We believe that an introduction to error disclosure should be part of the medical school curriculum but is particularly important for residents. The Accreditation Council for Graduate Medical Education and Association of University Professors of Ophthalmology should provide more resources for ophthalmologists-in-training. Three of the core competencies on which residency programs are evaluated include interpersonal skills and communication, professionalism, and systems-based practice. Disclosure training can provide valuable exposure to these competencies. Furthermore, it is important to demonstrate to residents that when errors happen, they should be dealt with in a patient-centered, ethical manner. This fosters a culture of honesty and transparency that will ensure that our newest members incorporate our specialty’s commitment to professionalism and the highest quality of care.
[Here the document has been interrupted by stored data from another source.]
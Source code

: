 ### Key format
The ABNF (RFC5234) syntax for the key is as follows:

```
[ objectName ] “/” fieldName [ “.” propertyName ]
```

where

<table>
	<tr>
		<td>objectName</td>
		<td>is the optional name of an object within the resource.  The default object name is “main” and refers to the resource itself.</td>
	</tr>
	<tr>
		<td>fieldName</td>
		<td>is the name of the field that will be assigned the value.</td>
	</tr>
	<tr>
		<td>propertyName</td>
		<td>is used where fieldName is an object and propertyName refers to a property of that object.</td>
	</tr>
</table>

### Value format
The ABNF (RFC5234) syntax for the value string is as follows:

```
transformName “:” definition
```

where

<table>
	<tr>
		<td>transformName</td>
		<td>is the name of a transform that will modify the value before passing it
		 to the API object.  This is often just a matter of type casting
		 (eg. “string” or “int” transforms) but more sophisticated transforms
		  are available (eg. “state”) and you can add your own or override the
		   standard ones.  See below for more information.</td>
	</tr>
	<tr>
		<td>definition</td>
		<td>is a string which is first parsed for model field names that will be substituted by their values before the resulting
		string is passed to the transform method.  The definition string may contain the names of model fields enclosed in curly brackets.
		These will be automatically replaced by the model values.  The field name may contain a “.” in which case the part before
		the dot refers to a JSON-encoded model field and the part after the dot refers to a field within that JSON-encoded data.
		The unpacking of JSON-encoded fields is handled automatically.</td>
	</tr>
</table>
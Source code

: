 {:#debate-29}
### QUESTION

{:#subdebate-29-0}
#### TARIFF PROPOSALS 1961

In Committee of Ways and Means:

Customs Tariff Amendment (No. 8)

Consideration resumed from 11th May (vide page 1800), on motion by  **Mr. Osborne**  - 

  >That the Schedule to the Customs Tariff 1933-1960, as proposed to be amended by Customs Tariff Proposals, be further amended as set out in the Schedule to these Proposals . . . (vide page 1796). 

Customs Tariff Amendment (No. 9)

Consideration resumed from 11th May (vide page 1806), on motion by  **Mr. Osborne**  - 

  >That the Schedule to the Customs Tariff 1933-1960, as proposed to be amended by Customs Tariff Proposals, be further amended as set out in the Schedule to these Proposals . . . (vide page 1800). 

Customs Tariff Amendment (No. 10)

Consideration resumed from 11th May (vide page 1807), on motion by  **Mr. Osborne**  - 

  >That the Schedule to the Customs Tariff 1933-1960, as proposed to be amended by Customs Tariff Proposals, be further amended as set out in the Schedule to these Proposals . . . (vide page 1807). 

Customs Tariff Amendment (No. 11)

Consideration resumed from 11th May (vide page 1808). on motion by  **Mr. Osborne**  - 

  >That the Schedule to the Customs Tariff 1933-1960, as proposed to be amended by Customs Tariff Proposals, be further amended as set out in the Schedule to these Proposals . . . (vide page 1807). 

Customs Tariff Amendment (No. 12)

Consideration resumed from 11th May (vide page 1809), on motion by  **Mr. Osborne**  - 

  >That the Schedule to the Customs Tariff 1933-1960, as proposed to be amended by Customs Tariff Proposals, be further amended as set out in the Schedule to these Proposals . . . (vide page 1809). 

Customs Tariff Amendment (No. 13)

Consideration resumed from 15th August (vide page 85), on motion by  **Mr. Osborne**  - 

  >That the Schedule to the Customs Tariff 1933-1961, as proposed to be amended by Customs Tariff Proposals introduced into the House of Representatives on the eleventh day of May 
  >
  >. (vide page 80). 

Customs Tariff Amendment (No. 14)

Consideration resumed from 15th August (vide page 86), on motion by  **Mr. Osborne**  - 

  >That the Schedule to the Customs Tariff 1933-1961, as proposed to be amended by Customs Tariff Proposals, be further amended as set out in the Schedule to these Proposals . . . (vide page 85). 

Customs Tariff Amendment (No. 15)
Ophthalmic societies should support disclosure by providing resources that non-hospital-based ophthalmologists may lack. We also ask our societies to support efforts to protect error disclosure from use in litigation to promote open, honest conversations.
The authors have completed and submitted the ICMJE Form for Disclosure of Potential Conflicts of Interest and indicate no financial disclosures. There was no direct funding or support, although the University of Washington Department of Ophthalmology receives an unrestricted grant from Research to Prevent Blindness, New York, New York. Contributions of authors: preparation, review, and approval of manuscript (B.L., T.G.).